L’exemple du multiculturalisme allemand nous est présenté en modèle, par un article récent du magazine en ligne Le Temps [3], comme l’image de la tolérance. On prend l’exemple du voile pour, nous dit-on, en dédramatiser la question en France, parce qu’il serait porté sans restriction outre-Rhin dans l’indifférence. On notera que la journaliste qui nous en vante les mérites, oublie de nous préciser que ce modèle de société divisée en communautés est le produit d’une identité nationale fondée sur le sang et la race, où le mélange des populations n’est souhaité ni par les uns ni par les autres. Cette tolérance tant vantée, n’a rien empêché quant à la multiplication des attentats en Allemagne, que l’on ne peut détacher d’un islamisme qui galope à l’abri du multiculturalisme. On rappellera que Madame Merkel, et Monsieur Cameron lorsqu’il était à la tête de la Grande-Bretagne, ont chacun fait le bilan de l’échec du multiculturalisme [4], incapable d’unir les composantes de leur société, de la souder, et même constatant qu’il la divisait, au risque de tous les dangers.

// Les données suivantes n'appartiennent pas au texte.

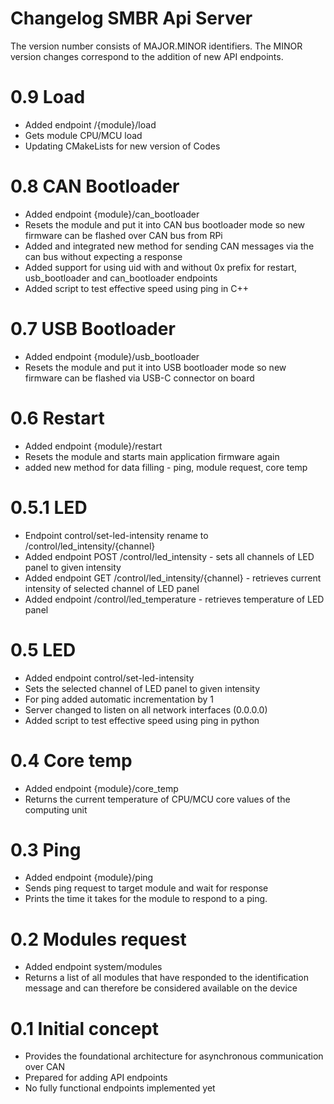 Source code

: # Changelog SMBR Api Server
The version number consists of MAJOR.MINOR identifiers. The MINOR version changes correspond to the addition of new API endpoints.

# 0.9 Load
- Added endpoint /{module}/load 
- Gets module CPU/MCU load
- Updating CMakeLists for new version of Codes

# 0.8 CAN Bootloader
- Added endpoint {module}/can_bootloader
- Resets the module and put it into CAN bus bootloader mode so new firmware can be flashed over CAN bus from RPi
- Added and integrated new method for sending CAN messages via the can bus without expecting a response
- Added support for using uid with and without 0x prefix for restart, usb_bootloader and can_bootloader endpoints
- Added script to test effective speed using ping in C++

# 0.7 USB Bootloader
- Added endpoint {module}/usb_bootloader
- Resets the module and put it into USB bootloader mode so new firmware can be flashed via USB-C connector on board

# 0.6 Restart
- Added endpoint {module}/restart
- Resets the module and starts main application firmware again
- added new method for data filling - ping, module request, core temp

# 0.5.1 LED
- Endpoint control/set-led-intensity rename to /control/led_intensity/{channel}
- Added endpoint POST /control/led_intensity - sets all channels of LED panel to given intensity
- Added endpoint GET /control/led_intensity/{channel} - retrieves current intensity of selected channel of LED panel
- Added endpoint /control/led_temperature - retrieves temperature of LED panel

# 0.5 LED
- Added endpoint control/set-led-intensity
- Sets the selected channel of LED panel to given intensity
- For ping added automatic incrementation by 1
- Server changed to listen on all network interfaces (0.0.0.0)
- Added script to test effective speed using ping in python

# 0.4 Core temp
- Added endpoint {module}/core_temp
- Returns the current temperature of CPU/MCU core values of the computing unit

# 0.3 Ping
- Added endpoint {module}/ping
- Sends ping request to target module and wait for response
- Prints the time it takes for the module to respond to a ping.

# 0.2 Modules request
- Added endpoint system/modules 
- Returns a list of all modules that have responded to the identification message and can therefore be considered available on the device

# 0.1 Initial concept
- Provides the foundational architecture for asynchronous communication over CAN
- Prepared for adding API endpoints
- No fully functional endpoints implemented yet
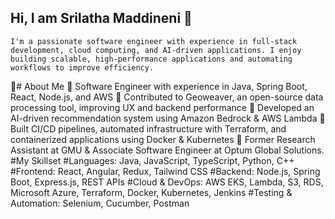 ## Hi, I am Srilatha Maddineni 👋


    I'm a passionate software engineer with experience in full-stack development, cloud computing, and AI-driven applications. I enjoy building scalable, high-performance applications and automating workflows to improve efficiency.
 🚀# About Me
🔹 Software Engineer with experience in Java, Spring Boot, React, Node.js, and AWS
🔹 Contributed to Geoweaver, an open-source data processing tool, improving UX and backend performance
🔹 Developed an AI-driven recommendation system using Amazon Bedrock & AWS Lambda
🔹 Built CI/CD pipelines, automated infrastructure with Terraform, and containerized applications using Docker & Kubernetes
🔹 Former Research Assistant at GMU & Associate Software Engineer at Optum Global Solutions.
#My Skillset
#Languages: Java, JavaScript, TypeScript, Python, C++
#Frontend: React, Angular, Redux, Tailwind CSS
#Backend: Node.js, Spring Boot, Express.js, REST APIs
#Cloud & DevOps: AWS EKS, Lambda, S3, RDS, Microsoft Azure, Terraform, Docker, Kubernetes, Jenkins
#Testing & Automation: Selenium, Cucumber, Postman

La République égalitaire, un modèle de liberté pour tous et universel
La République égalitaire de la France est une chance au regard de ces pays, parce qu’elle favorise le mélange à considérer d’abord les individus comme des égaux, par-delà leurs différences. Elle est une chance, car elle donne à tous la possibilité de vivre libre en ne prédisposant personne à rejoindre une communauté d’assignation culturelle ou religieuse. Elle est une chance, car elle protège chacun dans ses droits, contre toute privatisation de ceux-ci par un groupe quel qu’il soit.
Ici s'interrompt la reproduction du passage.